Polar codes are a class of capacity achieving error correcting codes that has been recently selected for the next generation of wireless communication standards (5G). Polar code decoding algorithms have evolved in various directions, striking different balances between error-correction performance, speed and complexity. Successive-cancellation list (SCL) and its incarnations constitute a powerful, well-studied set of algorithms, in constant improvement. At the same time, different implementation approaches provide a wide range of area occupations and latency results. 5G puts a focus on improved error-correction performance, high throughput and low power consumption: a comprehensive study considering all these metrics is currently lacking in literature. In this work, we evaluate SCL-based decoding algorithms in terms of error-correction performance and compare them to low-density parity-check (LDPC) codes. Moreover, we consider various decoder implementations, for both polar and LDPC codes, and compare their area occupation and power and energy consumption when targeting short code lengths and rates. Our work shows that among SCL-based decoders, the partitioned SCL (PSCL) provides the lowest area occupation and power consumption, whereas fast simplified SCL (Fast-SSCL) yields the lowest energy consumption. Compared to LDPC decoder architectures, different SCL implementations occupy up to 17.1× less area, dissipate up to 7.35× less power, and up to 26× less energy.
I. INTRODUCTION
Polar codes, introduced by Arıkan in [1] , are a class of errorcorrecting codes that can provably achieve channel capacity on a memoryless channel when the code length N tends to infinity. They have been selected for the next generation of wireless communication standards [2] .

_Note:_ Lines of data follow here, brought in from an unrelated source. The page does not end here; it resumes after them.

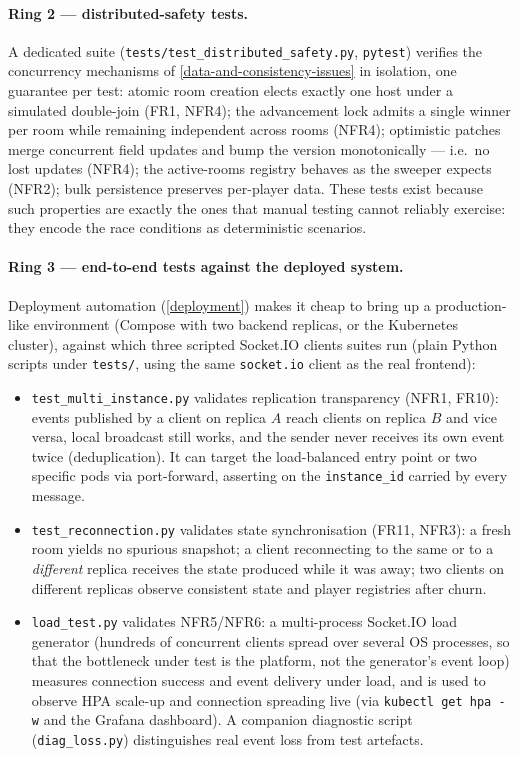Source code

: \documentclass{scrartcl}
\begin{document}
\paragraph{Ring 2 --- distributed-safety tests.}
A dedicated suite (\texttt{tests/test\_distributed\_safety.py},
\texttt{pytest}) verifies the concurrency mechanisms of
\cref{data-and-consistency-issues} in isolation, one guarantee per test:
atomic room creation elects exactly one host under a simulated
double-join (FR1, NFR4); the advancement lock admits a single winner per
room while remaining independent across rooms (NFR4); optimistic patches
merge concurrent field updates and bump the version monotonically ---
i.e.\ no lost updates (NFR4); the active-rooms registry behaves as the
sweeper expects (NFR2); bulk persistence preserves per-player data.
These tests exist because such properties are exactly the ones that
manual testing cannot reliably exercise: they encode the race conditions
as deterministic scenarios.

\paragraph{Ring 3 --- end-to-end tests against the deployed system.}
Deployment automation (\cref{deployment}) makes it cheap to bring up a
production-like environment (Compose with two backend replicas, or the
Kubernetes cluster), against which three scripted Socket.IO clients
suites run (plain Python scripts under \texttt{tests/}, using the same
\texttt{socket.io} client as the real frontend):

\begin{itemize}
  \item \texttt{test\_multi\_instance.py} validates replication
  transparency (NFR1, FR10): events published by a client on replica $A$
  reach clients on replica $B$ and vice versa, local broadcast still
  works, and the sender never receives its own event twice
  (deduplication). It can target the load-balanced entry point or two
  specific pods via port-forward, asserting on the \texttt{instance\_id}
  carried by every message.

  \item \texttt{test\_reconnection.py} validates state synchronisation
  (FR11, NFR3): a fresh room yields no spurious snapshot; a client
  reconnecting to the same or to a \emph{different} replica receives the
  state produced while it was away; two clients on different replicas
  observe consistent state and player registries after churn.

  \item \texttt{load\_test.py} validates NFR5/NFR6: a multi-process
  Socket.IO load generator (hundreds of concurrent clients spread over
  several OS processes, so that the bottleneck under test is the
  platform, not the generator's event loop) measures connection success
  and event delivery under load, and is used to observe HPA scale-up and
  connection spreading live (via \texttt{kubectl get hpa -w} and the
  Grafana dashboard). A companion diagnostic script
  (\texttt{diag\_loss.py}) distinguishes real event loss from test
  artefacts.
\end{itemize}
\end{document}

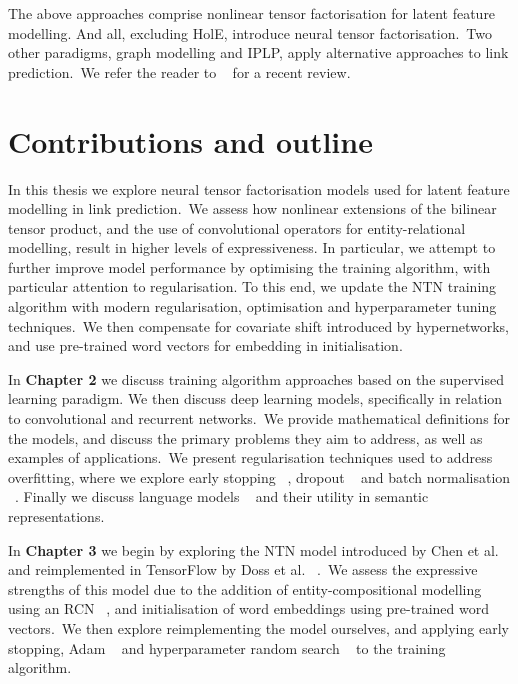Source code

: \noindent The above approaches comprise nonlinear tensor factorisation for latent feature modelling. And all, excluding HolE, introduce neural tensor factorisation.\ Two other paradigms, graph modelling and IPLP, apply alternative approaches to link prediction.\ We refer the reader to \unskip~\citep{nickel2015review} for a recent review. \par



\section{Contributions and outline} %

\noindent In this thesis we explore neural tensor factorisation models used for latent feature modelling in link prediction.\ We assess how nonlinear extensions of the bilinear tensor product, and the use of convolutional operators for entity-relational modelling, result in higher levels of expressiveness. In particular, we attempt to further improve model performance by optimising the training algorithm, with particular attention to regularisation. To this end, we update the NTN training algorithm with modern regularisation, optimisation and hyperparameter tuning techniques.\ We then compensate for covariate shift introduced by hypernetworks, and use pre-trained word vectors for embedding in initialisation. \par

\noindent In \textbf{Chapter 2} we discuss training algorithm approaches based on the supervised learning paradigm. We then discuss deep learning models, specifically in relation to convolutional and recurrent networks.\ We provide mathematical definitions for the models, and discuss the primary problems they aim to address, as well as examples of applications.\ We present regularisation techniques used to address overfitting, where we explore early stopping \unskip~\citep{prechelt1998early}, dropout \unskip ~\citep{srivastava2014dropout} and batch normalisation \unskip ~\citep{ioffe2015batch}. Finally we discuss language models \unskip~\citep{ bojanowski2016enriching, vaswani2017attention} and their utility in semantic representations. \par

\noindent In \textbf{Chapter 3} we begin by exploring the NTN model introduced by Chen et al. \unskip ~\citep{socher2013reasoning} and reimplemented in TensorFlow by Doss et al. \unskip ~\citep{Doss2015}.\ We assess the expressive strengths of this model due to the addition of entity-compositional modelling using an RCN \unskip ~\citep{socher2012semantic}, and initialisation of word embeddings using pre-trained word vectors.\ We then explore reimplementing the model ourselves, and applying early stopping, Adam \unskip ~\citep{kingma2014adam} and hyperparameter random search \unskip ~\citep{bergstra2012random} to the training algorithm. \par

The 5G standardization process is putting a particular focus on improved error-correction performance, lower power consumption and higher throughput. For example, machineto-machine communications in 5G target massive connectivity among a high number of devices, on a scale higher than the most bandwidth-demanding applications in 3G and 4G [3] , with a limited power budget. Therefore, reliable and efficient encoding and decoding methods need to be designed.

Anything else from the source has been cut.